Saturday, February 5, 2011

White House Delays ATF Emergency Rule

Two-month delay will give public a chance to comment on assault weapons sales reporting

White House staffers bowed to shrill protest from the gun lobby and the shooting public and ordered a two-month delay to an emergency rule proposed by ATF to report sales of two or more assault weapons in 5 days.

The delay will assure the public will have until Feb. 14 to comment on the proposal.

It's the second time the rule has gone down to defeat. Former Chief of Staff Rahm Emanuel ordered a hold on the emergency request last year when the NRA and gun dealers in the four border states – California, Arizona, New Mexico and Texas – protested the new requirement vigorously.

Acting Director Kenneth Melson, who proposed the rule on Dec. 20 of last year, had said the new requirement would provide an “invaluable intelligence tool” that would provide information on sales of assault weapons in those states.

That opinion was echoed by Secretary of State Hillary Rodham Clinton on a recent visit to Foreign Affairs Minister Patricia Espinosa in Mexico City.
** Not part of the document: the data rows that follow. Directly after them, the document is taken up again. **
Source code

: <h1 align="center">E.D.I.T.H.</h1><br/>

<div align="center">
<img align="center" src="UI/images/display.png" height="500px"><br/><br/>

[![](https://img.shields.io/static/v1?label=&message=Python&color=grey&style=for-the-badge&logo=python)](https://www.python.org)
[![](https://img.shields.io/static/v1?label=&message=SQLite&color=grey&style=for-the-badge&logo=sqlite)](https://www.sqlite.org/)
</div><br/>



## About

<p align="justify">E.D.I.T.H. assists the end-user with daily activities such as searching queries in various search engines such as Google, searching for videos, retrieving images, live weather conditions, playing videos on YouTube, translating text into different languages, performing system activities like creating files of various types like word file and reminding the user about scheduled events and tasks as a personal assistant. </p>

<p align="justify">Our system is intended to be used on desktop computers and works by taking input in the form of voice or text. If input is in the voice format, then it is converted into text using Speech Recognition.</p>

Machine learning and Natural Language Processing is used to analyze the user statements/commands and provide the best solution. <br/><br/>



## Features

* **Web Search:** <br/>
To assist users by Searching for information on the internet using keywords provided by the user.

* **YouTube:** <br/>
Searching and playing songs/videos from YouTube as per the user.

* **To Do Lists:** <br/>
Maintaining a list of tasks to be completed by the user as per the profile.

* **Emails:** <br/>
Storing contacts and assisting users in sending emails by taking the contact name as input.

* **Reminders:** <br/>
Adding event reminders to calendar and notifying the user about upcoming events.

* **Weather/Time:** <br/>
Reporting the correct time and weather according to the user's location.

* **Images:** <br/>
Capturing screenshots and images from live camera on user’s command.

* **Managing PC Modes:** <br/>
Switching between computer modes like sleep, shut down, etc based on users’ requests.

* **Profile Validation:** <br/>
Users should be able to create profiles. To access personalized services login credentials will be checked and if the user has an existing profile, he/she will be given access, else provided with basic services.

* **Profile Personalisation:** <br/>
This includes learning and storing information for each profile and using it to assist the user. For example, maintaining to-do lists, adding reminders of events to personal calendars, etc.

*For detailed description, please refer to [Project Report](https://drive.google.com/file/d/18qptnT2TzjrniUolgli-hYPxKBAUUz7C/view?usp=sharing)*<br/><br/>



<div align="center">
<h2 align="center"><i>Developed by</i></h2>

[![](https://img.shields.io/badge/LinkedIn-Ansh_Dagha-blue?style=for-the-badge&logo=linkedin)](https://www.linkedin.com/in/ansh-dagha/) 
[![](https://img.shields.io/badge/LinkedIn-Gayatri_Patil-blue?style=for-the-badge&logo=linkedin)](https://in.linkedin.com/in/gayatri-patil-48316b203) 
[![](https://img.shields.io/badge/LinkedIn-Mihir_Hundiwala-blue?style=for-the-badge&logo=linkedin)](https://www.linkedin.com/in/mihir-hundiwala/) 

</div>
In fact, she used the same term, referring to new “tools,” when it came to the question of alleged assault weapon traffic across the border in weapons obtained from Federal Firearms Licensees, particularly in Texas.
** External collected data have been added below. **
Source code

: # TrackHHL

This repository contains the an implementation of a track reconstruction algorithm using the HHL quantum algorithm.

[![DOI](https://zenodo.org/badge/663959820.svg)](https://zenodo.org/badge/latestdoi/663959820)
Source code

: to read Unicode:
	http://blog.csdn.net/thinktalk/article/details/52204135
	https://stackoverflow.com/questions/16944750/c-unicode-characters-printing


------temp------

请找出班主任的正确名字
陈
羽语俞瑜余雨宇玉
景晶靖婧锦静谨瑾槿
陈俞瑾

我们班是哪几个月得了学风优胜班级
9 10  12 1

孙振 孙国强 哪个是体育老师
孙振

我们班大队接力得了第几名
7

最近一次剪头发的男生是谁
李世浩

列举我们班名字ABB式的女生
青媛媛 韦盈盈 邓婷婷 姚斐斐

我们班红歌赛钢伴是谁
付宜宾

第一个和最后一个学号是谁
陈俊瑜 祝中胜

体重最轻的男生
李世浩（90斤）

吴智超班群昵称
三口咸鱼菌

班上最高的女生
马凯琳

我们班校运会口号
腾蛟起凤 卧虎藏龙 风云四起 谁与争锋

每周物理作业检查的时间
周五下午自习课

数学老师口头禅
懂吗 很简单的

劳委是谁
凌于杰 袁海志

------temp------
ATF agents operating in Mexico, military experts, and gun freedom activists have put the lie to the notion, saying that most of the weapons that are turning up in Mexico are select fire, capable of fully automatic operation and were manufactured under government contract for the U.S. military.

They allege they have been obtained either through military aid from the Department of Defense, then sold by deserting soldiers of the Mexican army; through sales from Vietnam, which confiscated all M-16's when the ARVN of South Vietnam surrendered; or from Central American republics where the government sent the weapons during the 80's to assist in the Contra wars against communist aggression.


It's all part of a new executive order signed into law by President Barack Obama, according to Meg Reilly, spokeswoman for the Office of Management and Budget.

Designed to curb excessive regulation, it “is consistent with the president's call for more transparency and opportunities for public participatioin in his recent executive order.”

The new rule was stimulated by such actors as Christopher Steward of Phoenix, who allegedly purchased more than 100 AK-47's in one month.